GUNS Magazine Loading The 9mm

A Change Comes

The revolver was King in this country and then things started to happen in the early 1980s. First, GLOCK introduced their then revolutionary polymer pistol and in 1985 the military dropped the .45 ACP Model 1911 in favor of the Beretta 9mm. These were followed by more and more improved ammunition and today the 9mm is the most popular semi-automatic pistol not just here but around the world. Virtually every manufacturer offers a 9mm semi-automatic pistol with many of them offering almost endless versions of polymer pistols, as well as 9mm on the 1911 platform. Two things have made the 9mm very popular — the widespread proliferation of very reasonably priced ammunition and the easy-to-handle felt recoil.

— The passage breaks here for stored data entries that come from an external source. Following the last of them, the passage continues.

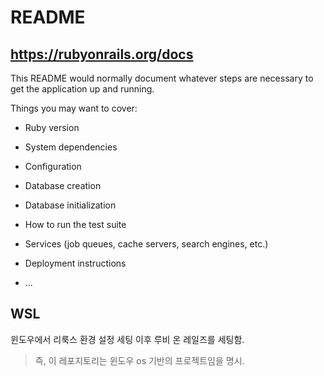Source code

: # README

## https://rubyonrails.org/docs

This README would normally document whatever steps are necessary to get the
application up and running.

Things you may want to cover:

* Ruby version

* System dependencies

* Configuration

* Database creation

* Database initialization

* How to run the test suite

* Services (job queues, cache servers, search engines, etc.)

* Deployment instructions

* ...

## WSL

윈도우에서 리룩스 환경 설정 세팅 이후
루비 온 레일즈를 세팅함.

> 즉, 이 레포지토리는 윈도우 os 기반의 프로젝트임을 명시.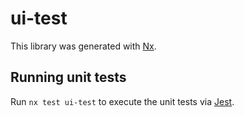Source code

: # ui-test

This library was generated with [Nx](https://nx.dev).

## Running unit tests

Run `nx test ui-test` to execute the unit tests via [Jest](https://jestjs.io).
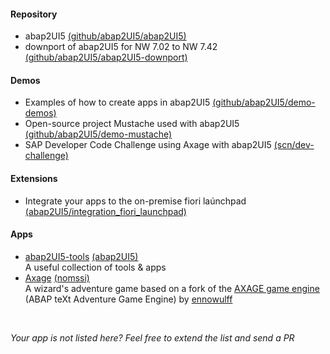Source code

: #### Repository
* abap2UI5 [(github/abap2UI5/abap2UI5)](https://github.com/abap2UI5/abap2UI5)
* downport of abap2UI5 for NW 7.02 to NW 7.42 [(github/abap2UI5/abap2UI5-downport)](https://github.com/abap2UI5/abap2UI5-downport)

#### Demos
* Examples of how to create apps in abap2UI5 [(github/abap2UI5/demo-demos)](https://github.com/abap2UI5/abap2UI5-samples)
* Open-source project Mustache used with abap2UI5 [(github/abap2UI5/demo-mustache)](https://github.com/abap2UI5/demo-mustache)
* SAP Developer Code Challenge using Axage with abap2UI5 [(scn/dev-challenge)](https://groups.community.sap.com/t5/application-development/sap-developer-challenge-open-source-abap-week-4/td-p/263470)

#### Extensions
* Integrate your apps to the on-premise fiori laúnchpad [(abap2UI5/integration_fiori_launchpad)](https://github.com/abap2UI5/ext-integration_fiori_launchpad)

#### Apps
* [abap2UI5-tools](https://github.com/abap2UI5/app-tools) [(abap2UI5)](https://github.com/abap2UI5/app-tools)  <br> A useful collection of tools & apps 
* [Axage](https://github.com/nomssi/axage/) [(nomssi)](https://github.com/nomssi)  <br>  A wizard's adventure game based on a fork of the [AXAGE game engine](https://github.com/Ennowulff/axage) (ABAP teXt Adventure Game Engine) by [ennowulff](https://github.com/Ennowulff)

<br>

_Your app is not listed here? Feel free to extend the list and send a PR_

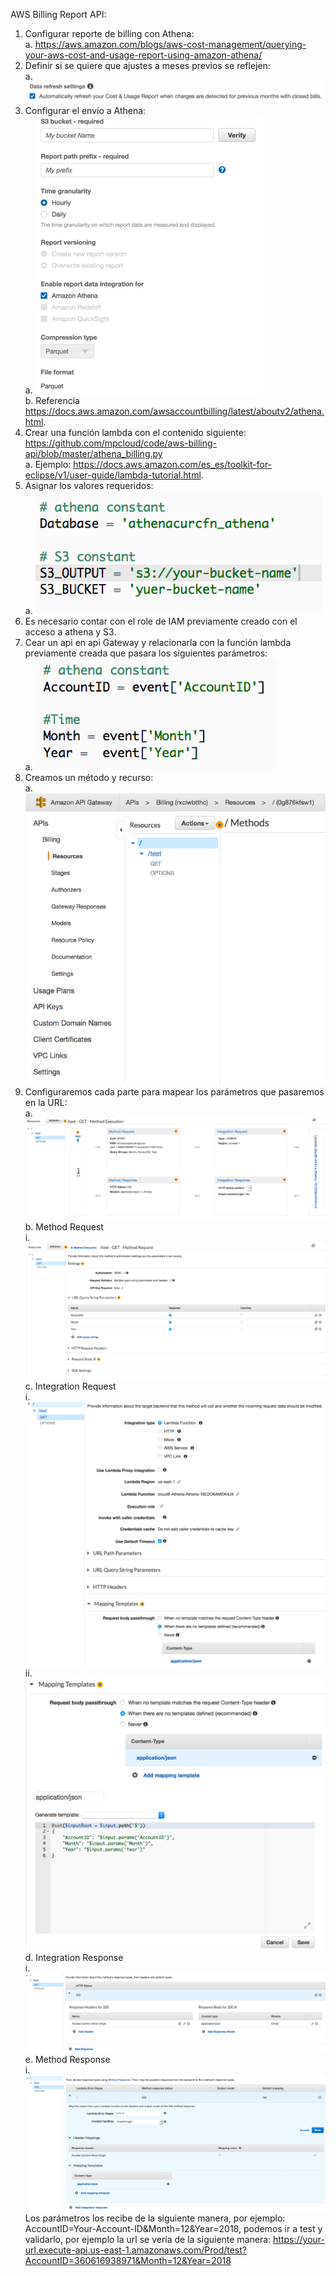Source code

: AWS Billing Report API:

1.	Configurar reporte de billing con Athena:  
a.  https://aws.amazon.com/blogs/aws-cost-management/querying-your-aws-cost-and-usage-report-using-amazon-athena/
2.	Definir si se quiere que ajustes a meses previos se reflejen:  
a.	 ![](images/1.png)  
3.	Configurar el envío a Athena:  
a.	 ![](images/2.jpg)  
b.	Referencia https://docs.aws.amazon.com/awsaccountbilling/latest/aboutv2/athena.html. 
4.	Crear una función lambda con el contenido siguiente: https://github.com/mpcloud/code/aws-billing-api/blob/master/athena_billing.py  
a.	Ejemplo: https://docs.aws.amazon.com/es_es/toolkit-for-eclipse/v1/user-guide/lambda-tutorial.html. 
5.	Asignar los valores requeridos:  
a.	 ![](images/3.png)  
6.	Es necesario contar con el role de IAM previamente creado con el acceso a athena y S3.  
7.	Cear un api en api Gateway y relacionarla con la función lambda previamente creada que pasara los siguientes parámetros:  
a.	 ![](images/4.png)  
8.	Creamos un método y recurso:  
a.	 ![](images/5.png)  
9.	Configuraremos cada parte para mapear los parámetros que pasaremos en la URL:  
a.	 ![](images/6.png)  
b.	Method Request  
i.   ![](images/7.png)  
c.	Integration Request  
i.   ![](images/8.png)  
ii.  ![](images/9.png)  
d.	Integration Response  
i.  ![](images/10.png)  
e.	Method Response  
i.  ![](images/11.png)  
Los parámetros los recibe de la siguiente manera, por ejemplo: AccountID=Your-Account-ID&Month=12&Year=2018, podemos ir a test y validarlo, por ejemplo la url se vería de la siguiente manera: https://your-url.execute-api.us-east-1.amazonaws.com/Prod/test?AccountID=360616938971&Month=12&Year=2018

Before the “shortage” of 9mm ammunition, it was not unusual to find a box of 50 rounds selling for $10 or less, making it the only ammunition that was cheaper to buy than to reload. Over the years I simply tossed all my empty brass into 5-gallon buckets and whenever I found myself in a situation where virtually no ammunition could be found, I went back to reloading 9mms.

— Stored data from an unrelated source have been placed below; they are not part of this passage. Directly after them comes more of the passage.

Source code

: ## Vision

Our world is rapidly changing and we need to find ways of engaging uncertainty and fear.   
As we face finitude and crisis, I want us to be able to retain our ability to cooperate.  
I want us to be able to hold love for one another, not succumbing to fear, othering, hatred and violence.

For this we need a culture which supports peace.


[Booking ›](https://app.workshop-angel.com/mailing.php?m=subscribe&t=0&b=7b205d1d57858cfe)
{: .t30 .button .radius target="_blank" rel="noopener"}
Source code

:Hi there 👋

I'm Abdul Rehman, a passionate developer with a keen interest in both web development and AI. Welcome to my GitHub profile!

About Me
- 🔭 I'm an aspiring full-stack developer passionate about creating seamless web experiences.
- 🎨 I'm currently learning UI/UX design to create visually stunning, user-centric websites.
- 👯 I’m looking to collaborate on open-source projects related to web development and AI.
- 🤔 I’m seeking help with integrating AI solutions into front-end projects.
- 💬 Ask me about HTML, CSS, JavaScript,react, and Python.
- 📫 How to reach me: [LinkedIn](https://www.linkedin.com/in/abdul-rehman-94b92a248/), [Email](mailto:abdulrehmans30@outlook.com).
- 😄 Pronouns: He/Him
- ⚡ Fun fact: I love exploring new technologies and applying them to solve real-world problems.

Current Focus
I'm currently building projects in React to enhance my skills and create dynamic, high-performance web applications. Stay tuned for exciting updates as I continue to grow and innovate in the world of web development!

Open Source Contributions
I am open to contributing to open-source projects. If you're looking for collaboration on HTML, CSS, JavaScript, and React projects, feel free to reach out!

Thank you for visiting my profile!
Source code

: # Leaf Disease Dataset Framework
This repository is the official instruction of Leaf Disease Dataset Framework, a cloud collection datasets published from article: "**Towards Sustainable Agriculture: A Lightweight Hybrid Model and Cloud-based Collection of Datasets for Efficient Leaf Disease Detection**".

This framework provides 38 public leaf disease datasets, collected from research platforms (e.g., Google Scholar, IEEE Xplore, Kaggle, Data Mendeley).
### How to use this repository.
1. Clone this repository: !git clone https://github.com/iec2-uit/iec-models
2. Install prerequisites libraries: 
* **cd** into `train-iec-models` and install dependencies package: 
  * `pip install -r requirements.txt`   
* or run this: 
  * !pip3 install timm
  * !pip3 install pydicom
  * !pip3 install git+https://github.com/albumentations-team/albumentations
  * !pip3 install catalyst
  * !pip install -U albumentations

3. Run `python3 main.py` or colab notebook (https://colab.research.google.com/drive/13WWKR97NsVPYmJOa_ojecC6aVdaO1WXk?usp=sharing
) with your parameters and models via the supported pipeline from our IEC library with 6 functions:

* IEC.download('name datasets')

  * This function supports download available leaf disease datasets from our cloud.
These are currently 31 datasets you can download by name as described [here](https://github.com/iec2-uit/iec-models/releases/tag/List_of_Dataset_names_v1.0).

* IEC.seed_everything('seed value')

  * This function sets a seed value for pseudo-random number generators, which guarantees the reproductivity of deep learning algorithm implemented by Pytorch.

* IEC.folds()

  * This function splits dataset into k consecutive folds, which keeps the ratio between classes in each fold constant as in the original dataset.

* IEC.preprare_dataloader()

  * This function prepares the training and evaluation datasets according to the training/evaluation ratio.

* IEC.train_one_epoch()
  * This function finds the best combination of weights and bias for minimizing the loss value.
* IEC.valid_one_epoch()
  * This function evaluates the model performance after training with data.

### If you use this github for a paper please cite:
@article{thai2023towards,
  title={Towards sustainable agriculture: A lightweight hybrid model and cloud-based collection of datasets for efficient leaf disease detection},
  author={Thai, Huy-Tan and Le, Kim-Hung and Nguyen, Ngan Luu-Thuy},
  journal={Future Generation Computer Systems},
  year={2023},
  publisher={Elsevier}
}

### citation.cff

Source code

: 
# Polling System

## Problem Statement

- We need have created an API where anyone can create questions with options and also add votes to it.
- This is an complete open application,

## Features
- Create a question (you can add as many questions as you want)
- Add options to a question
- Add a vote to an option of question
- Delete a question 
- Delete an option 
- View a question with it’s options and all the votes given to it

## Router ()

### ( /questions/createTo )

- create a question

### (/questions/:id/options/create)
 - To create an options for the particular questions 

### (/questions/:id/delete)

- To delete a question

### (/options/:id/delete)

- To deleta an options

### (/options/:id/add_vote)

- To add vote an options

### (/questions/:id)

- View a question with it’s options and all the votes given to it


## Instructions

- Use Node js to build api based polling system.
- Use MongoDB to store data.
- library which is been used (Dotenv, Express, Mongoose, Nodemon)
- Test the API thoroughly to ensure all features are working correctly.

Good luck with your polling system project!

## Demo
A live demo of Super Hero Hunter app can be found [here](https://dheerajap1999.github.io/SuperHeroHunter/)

First it was necessary to sort all the brass by head stamps. Well, maybe it isn’t necessary, however, I feel better when I do it and spent two days sorting brass, finding 14 different head stamps and about 7,000+ empties.

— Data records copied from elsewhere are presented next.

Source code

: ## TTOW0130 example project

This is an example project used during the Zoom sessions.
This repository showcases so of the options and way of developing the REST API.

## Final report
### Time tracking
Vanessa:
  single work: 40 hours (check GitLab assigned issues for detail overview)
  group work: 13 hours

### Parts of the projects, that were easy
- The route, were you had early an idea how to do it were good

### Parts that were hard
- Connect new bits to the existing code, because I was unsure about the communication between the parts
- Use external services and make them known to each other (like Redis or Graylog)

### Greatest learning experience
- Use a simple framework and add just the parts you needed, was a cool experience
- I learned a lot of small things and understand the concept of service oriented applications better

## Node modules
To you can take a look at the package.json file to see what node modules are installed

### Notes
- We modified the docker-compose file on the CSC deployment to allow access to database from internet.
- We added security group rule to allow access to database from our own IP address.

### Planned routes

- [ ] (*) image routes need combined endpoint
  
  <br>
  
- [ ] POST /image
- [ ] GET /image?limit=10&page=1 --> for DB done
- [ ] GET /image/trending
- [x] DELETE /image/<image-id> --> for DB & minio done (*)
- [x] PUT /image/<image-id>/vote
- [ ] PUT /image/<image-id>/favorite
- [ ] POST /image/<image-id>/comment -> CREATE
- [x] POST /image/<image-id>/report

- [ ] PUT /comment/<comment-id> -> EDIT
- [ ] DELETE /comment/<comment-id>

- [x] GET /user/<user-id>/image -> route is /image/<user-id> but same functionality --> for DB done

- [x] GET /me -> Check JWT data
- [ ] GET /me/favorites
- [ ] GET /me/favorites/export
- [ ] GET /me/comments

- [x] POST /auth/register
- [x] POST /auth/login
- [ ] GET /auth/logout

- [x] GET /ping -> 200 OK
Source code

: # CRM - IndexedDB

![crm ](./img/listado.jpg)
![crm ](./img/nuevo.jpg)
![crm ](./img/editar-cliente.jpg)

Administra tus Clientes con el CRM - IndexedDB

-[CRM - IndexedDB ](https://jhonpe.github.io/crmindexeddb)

Normally, I use the RCBS Pro-2000 Progressive Press to re-size, de-prime, re-prime and expand the case mouth. This gives me a large supply of brass to load in the amounts preferred on the RCBS RockChucker Single Stage Press. The re-sizing effort is greatly reduced by using the Lee Tungsten Carbide Sizing Die along with spraying the brass first with Hornady One-Shot Spray Lube. This waxed-based lube does not contaminate primers or powder and I have also found it handy for lubricating the priming punch. I do not expand the case mouth but rather just kiss the mouth with the Lee Universal Expanding Die to allow the bullet to enter the case. This helps provide a tight bullet-to-brass fit. Once the cases have been given the proper charge of powder, bullets are seated but not crimped. Revolver reloads receive a heavy roll crimp as the bullet is seated, however, this does not work with semi-automatic pistol rounds as they headspace on the case mouth. This requires a special taper crimp which is accomplished in a separate step by using the Lee Factory Crimp Die. Although it means an extra step in reloading, I have found it well worth the effort. Combined with the tight bullet-to-brass fit, there is no problem with bullets being shoved into the case during the path from magazine to chamber.